### Data supplied

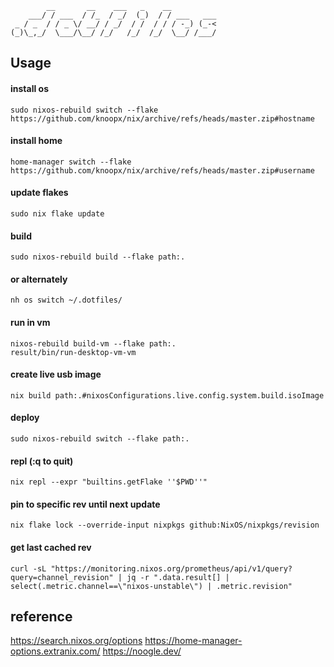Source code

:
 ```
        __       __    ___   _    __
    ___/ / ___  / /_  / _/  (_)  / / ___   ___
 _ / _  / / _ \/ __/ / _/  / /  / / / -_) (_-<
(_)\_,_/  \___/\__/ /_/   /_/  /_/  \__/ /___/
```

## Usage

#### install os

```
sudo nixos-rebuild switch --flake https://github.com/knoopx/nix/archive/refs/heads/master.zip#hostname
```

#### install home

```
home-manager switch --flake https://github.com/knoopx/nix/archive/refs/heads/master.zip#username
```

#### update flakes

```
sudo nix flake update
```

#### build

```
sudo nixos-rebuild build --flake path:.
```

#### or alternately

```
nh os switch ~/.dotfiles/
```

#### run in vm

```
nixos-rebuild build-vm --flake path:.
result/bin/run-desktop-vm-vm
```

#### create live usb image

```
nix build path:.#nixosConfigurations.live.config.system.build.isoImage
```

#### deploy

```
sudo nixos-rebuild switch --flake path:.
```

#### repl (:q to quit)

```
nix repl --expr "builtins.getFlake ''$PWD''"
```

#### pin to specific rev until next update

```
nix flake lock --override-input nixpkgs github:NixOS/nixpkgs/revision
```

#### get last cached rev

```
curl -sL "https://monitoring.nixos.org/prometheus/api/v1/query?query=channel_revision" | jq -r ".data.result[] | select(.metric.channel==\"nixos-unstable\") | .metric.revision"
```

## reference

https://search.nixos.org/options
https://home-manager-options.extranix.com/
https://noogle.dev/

######
### Data supplied

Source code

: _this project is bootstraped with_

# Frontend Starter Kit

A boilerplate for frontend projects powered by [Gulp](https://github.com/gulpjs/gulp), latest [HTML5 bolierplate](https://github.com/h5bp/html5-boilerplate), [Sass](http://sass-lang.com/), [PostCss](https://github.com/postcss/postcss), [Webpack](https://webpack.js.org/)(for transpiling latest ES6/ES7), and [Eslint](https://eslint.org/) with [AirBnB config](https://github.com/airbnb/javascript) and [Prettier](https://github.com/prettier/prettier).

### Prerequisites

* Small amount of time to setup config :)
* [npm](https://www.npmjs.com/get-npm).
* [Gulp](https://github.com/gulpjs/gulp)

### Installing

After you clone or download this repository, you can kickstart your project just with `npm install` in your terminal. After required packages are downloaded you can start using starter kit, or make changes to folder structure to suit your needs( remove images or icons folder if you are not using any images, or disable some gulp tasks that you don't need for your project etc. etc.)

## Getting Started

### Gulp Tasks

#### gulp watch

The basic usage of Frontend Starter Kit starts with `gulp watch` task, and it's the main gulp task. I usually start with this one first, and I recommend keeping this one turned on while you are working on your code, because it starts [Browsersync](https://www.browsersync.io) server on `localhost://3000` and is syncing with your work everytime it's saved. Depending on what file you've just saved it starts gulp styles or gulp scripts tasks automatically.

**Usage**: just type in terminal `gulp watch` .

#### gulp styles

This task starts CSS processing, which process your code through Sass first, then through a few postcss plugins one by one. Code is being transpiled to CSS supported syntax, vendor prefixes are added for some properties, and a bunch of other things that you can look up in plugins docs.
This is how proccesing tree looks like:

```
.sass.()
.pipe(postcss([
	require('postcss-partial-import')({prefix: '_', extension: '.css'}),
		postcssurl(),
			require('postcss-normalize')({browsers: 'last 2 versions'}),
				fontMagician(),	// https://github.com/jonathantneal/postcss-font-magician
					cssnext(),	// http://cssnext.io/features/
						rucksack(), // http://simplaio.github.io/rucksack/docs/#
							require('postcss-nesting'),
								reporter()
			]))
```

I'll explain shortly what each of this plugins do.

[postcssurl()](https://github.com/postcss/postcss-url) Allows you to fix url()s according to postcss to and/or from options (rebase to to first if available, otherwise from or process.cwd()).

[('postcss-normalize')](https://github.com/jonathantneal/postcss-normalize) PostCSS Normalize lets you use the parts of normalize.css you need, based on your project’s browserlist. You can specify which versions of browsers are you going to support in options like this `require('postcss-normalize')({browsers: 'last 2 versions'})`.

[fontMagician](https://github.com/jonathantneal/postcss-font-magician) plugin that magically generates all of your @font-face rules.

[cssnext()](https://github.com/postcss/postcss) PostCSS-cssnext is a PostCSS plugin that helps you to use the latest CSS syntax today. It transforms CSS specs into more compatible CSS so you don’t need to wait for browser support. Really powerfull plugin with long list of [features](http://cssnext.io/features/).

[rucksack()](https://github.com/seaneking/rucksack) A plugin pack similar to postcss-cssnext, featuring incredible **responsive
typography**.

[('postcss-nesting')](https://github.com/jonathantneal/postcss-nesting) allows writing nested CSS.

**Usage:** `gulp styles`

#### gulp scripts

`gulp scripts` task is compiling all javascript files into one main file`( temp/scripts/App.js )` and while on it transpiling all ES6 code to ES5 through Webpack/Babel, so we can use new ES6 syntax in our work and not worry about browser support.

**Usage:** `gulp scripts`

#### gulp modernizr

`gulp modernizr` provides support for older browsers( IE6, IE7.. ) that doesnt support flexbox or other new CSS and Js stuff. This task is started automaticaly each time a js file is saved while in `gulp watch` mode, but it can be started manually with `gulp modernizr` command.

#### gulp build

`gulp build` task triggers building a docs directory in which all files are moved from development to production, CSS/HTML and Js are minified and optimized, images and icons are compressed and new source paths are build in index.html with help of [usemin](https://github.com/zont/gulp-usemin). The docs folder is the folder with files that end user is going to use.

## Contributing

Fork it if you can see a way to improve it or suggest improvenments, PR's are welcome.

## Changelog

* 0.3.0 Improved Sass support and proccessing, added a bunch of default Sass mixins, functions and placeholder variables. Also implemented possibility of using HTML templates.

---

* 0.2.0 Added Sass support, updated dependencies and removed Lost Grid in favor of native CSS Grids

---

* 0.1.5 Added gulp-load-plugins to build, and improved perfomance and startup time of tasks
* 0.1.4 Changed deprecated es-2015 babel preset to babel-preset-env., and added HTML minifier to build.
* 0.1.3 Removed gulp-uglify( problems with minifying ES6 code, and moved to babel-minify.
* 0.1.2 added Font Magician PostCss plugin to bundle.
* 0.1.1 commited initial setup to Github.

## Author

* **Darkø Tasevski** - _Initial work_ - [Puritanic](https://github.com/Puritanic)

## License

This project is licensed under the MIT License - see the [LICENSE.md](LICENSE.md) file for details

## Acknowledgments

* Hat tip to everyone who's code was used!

######
### Data supplied

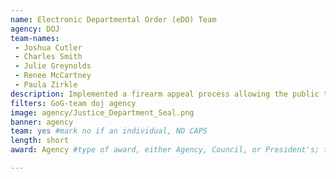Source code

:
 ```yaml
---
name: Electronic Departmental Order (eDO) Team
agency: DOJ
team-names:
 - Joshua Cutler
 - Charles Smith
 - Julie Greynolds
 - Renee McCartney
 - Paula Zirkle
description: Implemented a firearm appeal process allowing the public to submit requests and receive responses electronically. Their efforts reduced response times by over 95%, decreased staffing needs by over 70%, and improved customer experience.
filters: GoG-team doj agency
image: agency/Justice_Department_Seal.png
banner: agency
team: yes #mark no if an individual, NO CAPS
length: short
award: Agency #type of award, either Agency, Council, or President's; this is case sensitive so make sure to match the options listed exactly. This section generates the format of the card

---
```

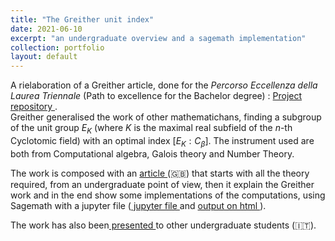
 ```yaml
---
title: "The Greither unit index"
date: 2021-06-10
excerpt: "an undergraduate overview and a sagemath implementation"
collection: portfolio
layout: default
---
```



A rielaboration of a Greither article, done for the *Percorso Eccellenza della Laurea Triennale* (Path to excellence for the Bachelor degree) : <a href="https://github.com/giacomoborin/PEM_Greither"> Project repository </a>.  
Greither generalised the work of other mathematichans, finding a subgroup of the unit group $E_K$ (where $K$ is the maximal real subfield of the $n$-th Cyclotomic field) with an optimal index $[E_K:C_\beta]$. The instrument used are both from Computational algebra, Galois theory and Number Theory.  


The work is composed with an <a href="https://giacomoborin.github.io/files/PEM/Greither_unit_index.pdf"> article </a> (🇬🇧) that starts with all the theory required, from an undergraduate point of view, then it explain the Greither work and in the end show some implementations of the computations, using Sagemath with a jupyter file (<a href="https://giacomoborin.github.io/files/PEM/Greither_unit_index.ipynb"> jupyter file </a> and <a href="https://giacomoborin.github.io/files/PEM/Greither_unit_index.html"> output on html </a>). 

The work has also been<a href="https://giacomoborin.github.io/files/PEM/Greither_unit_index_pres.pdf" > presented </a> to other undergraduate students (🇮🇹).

######

▶ What you have to do
Take the records above and return, word for word, only the lines that fall from the line with "your @font-face rules." to the line with "writing nested CSS.", both of them included.

▶ Reply to the task
[fontMagician](https://github.com/jonathantneal/postcss-font-magician) plugin that magically generates all of your @font-face rules.

[cssnext()](https://github.com/postcss/postcss) PostCSS-cssnext is a PostCSS plugin that helps you to use the latest CSS syntax today. It transforms CSS specs into more compatible CSS so you don’t need to wait for browser support. Really powerfull plugin with long list of [features](http://cssnext.io/features/).

[rucksack()](https://github.com/seaneking/rucksack) A plugin pack similar to postcss-cssnext, featuring incredible **responsive
typography**.

[('postcss-nesting')](https://github.com/jonathantneal/postcss-nesting) allows writing nested CSS.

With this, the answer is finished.